**What is being asked:** Below are records; report the number of lines among them that include the word "success", and nothing further.

**Exercise input:**
Start of Block
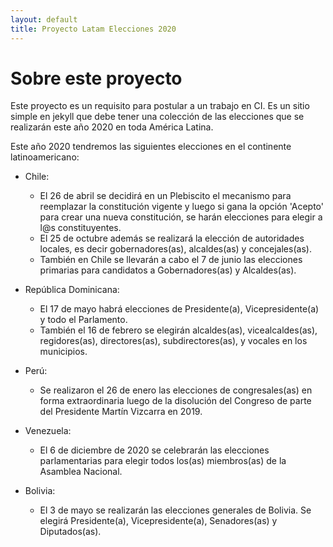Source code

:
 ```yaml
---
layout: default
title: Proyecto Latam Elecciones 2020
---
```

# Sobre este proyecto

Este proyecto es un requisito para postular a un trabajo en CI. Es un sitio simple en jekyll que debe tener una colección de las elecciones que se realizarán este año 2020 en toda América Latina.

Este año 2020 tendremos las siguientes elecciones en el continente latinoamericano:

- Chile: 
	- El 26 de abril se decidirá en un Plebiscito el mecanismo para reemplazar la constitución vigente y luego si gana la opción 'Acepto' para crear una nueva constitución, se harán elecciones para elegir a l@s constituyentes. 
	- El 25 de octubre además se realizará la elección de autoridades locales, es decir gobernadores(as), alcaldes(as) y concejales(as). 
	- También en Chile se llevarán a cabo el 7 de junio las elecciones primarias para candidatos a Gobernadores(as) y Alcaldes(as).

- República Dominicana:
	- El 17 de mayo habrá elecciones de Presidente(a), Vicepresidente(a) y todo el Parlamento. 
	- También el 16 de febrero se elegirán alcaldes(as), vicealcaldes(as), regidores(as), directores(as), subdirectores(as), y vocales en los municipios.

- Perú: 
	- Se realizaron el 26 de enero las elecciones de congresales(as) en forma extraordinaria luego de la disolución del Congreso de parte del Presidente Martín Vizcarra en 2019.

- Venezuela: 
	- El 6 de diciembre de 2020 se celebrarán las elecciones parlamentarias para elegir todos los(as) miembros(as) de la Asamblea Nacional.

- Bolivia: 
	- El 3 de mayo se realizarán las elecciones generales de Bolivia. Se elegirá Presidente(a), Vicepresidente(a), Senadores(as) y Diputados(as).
End of Block
Start of Block
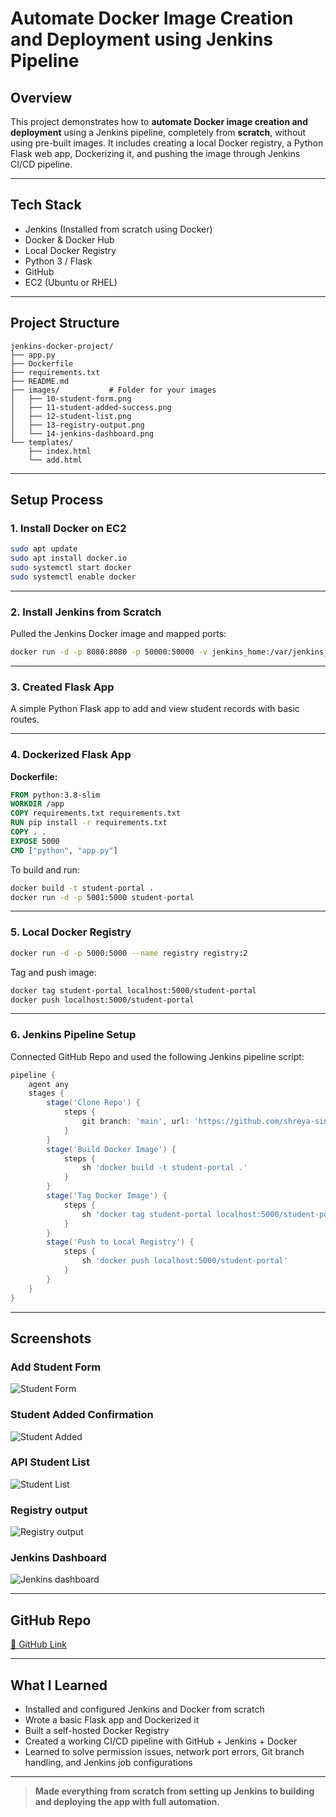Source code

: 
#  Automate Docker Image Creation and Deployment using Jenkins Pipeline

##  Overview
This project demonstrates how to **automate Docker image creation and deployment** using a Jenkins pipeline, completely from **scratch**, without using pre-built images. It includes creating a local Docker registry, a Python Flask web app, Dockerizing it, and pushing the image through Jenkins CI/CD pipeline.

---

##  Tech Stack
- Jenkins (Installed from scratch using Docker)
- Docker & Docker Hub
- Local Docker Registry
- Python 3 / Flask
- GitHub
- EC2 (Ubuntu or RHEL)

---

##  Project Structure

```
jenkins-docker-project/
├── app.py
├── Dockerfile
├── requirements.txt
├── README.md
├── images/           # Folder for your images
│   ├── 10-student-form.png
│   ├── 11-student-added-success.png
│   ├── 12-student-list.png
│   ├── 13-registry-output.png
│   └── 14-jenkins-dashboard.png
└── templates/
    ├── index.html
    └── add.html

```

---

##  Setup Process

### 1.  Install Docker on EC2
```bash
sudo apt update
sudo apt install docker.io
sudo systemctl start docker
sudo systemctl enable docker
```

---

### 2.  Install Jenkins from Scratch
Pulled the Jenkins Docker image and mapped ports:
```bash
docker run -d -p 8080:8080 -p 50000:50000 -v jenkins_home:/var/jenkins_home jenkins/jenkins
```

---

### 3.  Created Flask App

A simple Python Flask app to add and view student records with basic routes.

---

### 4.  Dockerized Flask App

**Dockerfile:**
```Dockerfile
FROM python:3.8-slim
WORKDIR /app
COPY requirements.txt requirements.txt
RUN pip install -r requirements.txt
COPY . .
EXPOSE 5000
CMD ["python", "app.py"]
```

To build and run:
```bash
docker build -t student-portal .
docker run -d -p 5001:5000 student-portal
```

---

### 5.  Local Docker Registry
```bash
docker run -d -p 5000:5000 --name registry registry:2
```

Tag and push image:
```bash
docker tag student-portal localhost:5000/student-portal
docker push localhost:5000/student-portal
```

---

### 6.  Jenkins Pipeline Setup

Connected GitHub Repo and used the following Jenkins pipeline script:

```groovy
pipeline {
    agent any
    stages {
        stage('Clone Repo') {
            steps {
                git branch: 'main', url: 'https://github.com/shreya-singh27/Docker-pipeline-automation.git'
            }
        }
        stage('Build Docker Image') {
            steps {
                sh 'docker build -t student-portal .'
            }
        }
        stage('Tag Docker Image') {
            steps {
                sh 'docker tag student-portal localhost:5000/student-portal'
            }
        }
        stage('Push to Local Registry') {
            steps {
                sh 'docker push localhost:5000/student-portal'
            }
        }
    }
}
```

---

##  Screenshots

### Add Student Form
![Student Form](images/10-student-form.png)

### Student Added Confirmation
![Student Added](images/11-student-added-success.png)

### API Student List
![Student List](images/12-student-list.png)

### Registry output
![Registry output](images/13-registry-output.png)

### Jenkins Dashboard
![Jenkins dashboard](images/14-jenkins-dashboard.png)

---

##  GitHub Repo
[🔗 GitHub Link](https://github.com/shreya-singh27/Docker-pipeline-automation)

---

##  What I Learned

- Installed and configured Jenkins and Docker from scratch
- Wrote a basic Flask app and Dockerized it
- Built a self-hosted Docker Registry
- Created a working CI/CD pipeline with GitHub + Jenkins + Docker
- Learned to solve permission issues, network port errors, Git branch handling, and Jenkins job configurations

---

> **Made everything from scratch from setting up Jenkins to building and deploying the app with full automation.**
End of Block
**Solution:** 2